AIM OF THE TASK: Identify every line in the records below that contains the word "merged", and reproduce each one.

EXCERPTED RECORDS:
━━━━━━━━━━━━━━━━━━━━━━━━━━━━━━
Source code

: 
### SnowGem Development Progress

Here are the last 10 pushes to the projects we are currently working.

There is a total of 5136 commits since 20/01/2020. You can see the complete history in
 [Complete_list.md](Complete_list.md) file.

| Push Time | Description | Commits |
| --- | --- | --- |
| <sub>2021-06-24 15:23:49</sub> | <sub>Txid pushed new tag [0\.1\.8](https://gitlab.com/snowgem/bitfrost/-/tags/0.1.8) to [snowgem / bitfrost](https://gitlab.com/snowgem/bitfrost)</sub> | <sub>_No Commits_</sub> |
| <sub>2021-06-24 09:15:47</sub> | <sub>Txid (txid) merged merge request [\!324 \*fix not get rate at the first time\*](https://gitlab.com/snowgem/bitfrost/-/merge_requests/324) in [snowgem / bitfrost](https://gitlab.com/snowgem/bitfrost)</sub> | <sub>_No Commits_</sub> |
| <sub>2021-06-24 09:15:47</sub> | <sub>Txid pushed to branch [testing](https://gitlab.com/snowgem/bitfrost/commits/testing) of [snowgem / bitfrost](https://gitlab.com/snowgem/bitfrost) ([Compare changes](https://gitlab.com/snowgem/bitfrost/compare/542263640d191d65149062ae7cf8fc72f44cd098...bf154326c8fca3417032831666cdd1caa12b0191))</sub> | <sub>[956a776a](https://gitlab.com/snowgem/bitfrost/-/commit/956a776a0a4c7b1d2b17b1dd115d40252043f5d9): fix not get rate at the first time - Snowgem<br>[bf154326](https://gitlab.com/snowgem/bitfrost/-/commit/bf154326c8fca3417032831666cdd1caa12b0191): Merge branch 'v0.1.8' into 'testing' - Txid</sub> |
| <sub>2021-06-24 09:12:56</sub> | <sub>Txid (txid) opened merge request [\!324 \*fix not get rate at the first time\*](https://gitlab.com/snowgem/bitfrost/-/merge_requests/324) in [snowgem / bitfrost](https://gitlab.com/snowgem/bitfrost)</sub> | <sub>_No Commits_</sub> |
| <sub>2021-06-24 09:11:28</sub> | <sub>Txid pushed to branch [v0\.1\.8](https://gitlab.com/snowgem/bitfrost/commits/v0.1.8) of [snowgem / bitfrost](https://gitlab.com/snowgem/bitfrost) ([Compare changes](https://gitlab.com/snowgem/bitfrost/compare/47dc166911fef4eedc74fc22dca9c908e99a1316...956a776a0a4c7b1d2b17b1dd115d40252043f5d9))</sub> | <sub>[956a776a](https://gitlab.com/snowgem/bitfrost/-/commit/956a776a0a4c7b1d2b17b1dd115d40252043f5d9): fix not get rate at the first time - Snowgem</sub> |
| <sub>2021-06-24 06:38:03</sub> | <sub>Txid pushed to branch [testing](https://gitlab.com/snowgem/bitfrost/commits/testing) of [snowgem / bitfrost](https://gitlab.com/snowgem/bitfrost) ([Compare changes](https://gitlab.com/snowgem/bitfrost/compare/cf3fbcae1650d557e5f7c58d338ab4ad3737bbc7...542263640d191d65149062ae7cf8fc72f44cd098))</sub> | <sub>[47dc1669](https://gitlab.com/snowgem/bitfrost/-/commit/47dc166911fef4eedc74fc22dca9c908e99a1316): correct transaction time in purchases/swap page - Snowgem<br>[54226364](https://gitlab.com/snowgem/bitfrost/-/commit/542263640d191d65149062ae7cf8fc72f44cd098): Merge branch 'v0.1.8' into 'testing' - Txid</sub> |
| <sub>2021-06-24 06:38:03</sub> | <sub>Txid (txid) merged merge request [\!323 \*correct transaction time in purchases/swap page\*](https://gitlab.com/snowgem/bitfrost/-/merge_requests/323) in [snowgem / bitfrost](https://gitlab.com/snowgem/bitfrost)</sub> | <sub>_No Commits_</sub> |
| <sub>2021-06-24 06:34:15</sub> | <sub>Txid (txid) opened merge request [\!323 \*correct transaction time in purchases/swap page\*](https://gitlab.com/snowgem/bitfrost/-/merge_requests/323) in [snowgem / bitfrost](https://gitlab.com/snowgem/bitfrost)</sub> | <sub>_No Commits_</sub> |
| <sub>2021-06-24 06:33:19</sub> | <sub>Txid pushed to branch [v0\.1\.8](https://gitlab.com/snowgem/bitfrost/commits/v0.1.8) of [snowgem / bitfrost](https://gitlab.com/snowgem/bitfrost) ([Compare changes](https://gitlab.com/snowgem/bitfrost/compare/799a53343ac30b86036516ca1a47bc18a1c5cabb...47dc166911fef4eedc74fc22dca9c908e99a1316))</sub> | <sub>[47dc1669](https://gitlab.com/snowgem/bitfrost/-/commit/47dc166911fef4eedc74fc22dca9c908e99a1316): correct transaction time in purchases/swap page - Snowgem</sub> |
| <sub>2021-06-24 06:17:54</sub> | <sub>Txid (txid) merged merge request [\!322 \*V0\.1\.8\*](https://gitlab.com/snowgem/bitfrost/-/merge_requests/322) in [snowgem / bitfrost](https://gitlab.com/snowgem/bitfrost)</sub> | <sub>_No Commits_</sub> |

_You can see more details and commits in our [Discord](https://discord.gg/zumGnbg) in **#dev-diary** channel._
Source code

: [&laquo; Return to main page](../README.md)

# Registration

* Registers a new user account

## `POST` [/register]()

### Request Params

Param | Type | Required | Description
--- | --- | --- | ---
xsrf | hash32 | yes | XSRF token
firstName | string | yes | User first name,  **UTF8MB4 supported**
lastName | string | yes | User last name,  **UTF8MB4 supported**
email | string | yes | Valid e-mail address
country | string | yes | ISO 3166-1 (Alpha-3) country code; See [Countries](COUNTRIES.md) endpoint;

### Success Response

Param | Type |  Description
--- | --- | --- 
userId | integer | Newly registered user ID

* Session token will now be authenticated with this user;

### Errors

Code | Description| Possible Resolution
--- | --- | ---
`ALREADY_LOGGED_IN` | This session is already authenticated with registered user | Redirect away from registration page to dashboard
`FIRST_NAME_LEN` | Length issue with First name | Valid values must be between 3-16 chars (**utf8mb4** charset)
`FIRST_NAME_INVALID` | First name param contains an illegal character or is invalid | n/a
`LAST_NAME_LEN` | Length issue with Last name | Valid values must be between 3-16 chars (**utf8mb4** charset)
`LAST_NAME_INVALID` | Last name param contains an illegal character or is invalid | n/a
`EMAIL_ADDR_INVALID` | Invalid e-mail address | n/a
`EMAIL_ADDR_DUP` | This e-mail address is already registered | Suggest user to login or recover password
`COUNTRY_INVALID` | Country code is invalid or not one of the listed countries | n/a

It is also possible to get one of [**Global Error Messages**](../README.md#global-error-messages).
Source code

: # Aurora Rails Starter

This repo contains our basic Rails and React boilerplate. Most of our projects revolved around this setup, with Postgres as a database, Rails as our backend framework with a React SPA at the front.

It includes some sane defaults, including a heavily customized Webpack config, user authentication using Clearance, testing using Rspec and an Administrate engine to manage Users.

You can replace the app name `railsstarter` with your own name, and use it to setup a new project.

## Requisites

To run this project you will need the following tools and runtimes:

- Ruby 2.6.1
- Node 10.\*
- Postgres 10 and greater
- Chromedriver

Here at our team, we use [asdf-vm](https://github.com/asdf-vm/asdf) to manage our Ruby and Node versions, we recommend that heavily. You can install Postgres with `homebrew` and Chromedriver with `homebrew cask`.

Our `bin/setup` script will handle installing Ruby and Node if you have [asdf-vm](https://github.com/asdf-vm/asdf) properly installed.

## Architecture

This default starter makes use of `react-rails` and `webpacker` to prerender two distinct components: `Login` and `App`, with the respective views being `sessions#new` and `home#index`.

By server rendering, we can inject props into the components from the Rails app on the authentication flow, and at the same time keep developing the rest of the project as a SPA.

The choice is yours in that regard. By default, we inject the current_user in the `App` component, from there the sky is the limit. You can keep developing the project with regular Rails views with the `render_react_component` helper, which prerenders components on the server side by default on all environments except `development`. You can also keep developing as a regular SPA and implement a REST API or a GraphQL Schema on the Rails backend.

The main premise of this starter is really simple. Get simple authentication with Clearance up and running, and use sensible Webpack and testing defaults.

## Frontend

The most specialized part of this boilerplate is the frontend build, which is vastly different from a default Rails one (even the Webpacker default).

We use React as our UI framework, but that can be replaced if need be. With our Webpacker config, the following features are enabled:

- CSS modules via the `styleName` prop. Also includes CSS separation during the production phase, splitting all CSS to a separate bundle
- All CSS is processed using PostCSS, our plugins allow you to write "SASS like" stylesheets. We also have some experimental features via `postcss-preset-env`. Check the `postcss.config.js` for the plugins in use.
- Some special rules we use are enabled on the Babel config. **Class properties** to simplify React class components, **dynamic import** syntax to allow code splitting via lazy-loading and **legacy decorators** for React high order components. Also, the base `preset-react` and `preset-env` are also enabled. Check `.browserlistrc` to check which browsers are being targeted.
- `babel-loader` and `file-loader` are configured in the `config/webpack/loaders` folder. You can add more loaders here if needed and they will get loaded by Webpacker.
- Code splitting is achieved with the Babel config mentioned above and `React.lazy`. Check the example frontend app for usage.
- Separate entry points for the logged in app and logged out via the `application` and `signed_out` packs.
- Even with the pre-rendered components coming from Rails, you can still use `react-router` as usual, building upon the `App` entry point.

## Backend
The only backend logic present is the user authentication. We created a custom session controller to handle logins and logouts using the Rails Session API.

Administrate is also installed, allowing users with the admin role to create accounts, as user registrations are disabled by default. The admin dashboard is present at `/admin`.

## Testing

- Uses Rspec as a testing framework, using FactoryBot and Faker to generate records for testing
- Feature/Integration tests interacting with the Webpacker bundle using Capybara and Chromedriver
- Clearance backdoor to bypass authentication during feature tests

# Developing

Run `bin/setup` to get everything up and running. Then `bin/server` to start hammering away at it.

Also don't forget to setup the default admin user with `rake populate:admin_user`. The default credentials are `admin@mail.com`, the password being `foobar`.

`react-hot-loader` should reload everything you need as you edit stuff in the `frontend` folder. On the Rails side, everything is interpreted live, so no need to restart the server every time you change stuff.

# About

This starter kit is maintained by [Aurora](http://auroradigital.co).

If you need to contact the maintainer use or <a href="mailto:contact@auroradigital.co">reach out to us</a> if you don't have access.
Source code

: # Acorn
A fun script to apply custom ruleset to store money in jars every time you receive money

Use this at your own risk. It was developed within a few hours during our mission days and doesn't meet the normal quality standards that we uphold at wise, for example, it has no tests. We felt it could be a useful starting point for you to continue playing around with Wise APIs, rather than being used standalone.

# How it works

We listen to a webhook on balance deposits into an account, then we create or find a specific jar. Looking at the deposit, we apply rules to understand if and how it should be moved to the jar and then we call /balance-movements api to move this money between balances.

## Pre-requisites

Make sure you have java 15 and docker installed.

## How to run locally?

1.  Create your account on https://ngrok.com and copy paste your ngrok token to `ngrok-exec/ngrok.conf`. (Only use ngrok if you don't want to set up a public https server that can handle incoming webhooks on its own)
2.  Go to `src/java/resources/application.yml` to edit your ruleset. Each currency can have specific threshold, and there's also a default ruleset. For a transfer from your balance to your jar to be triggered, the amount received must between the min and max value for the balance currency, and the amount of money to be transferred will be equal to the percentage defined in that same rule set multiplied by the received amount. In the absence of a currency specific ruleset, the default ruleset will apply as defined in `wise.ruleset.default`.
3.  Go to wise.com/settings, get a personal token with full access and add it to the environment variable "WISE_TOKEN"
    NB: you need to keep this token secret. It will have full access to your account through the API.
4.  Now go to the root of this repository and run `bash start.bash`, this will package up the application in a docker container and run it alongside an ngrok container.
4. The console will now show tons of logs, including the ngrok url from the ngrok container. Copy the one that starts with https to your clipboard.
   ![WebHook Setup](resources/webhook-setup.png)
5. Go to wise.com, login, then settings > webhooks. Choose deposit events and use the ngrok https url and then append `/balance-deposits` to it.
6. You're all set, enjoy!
━━━━━━━━━━━━━━━━━━━━━━━━━━━━━━
EXPECTED ANSWER:
| <sub>2021-06-24 09:15:47</sub> | <sub>Txid (txid) merged merge request [\!324 \*fix not get rate at the first time\*](https://gitlab.com/snowgem/bitfrost/-/merge_requests/324) in [snowgem / bitfrost](https://gitlab.com/snowgem/bitfrost)</sub> | <sub>_No Commits_</sub> |
| <sub>2021-06-24 06:38:03</sub> | <sub>Txid (txid) merged merge request [\!323 \*correct transaction time in purchases/swap page\*](https://gitlab.com/snowgem/bitfrost/-/merge_requests/323) in [snowgem / bitfrost](https://gitlab.com/snowgem/bitfrost)</sub> | <sub>_No Commits_</sub> |
| <sub>2021-06-24 06:17:54</sub> | <sub>Txid (txid) merged merge request [\!322 \*V0\.1\.8\*](https://gitlab.com/snowgem/bitfrost/-/merge_requests/322) in [snowgem / bitfrost](https://gitlab.com/snowgem/bitfrost)</sub> | <sub>_No Commits_</sub> |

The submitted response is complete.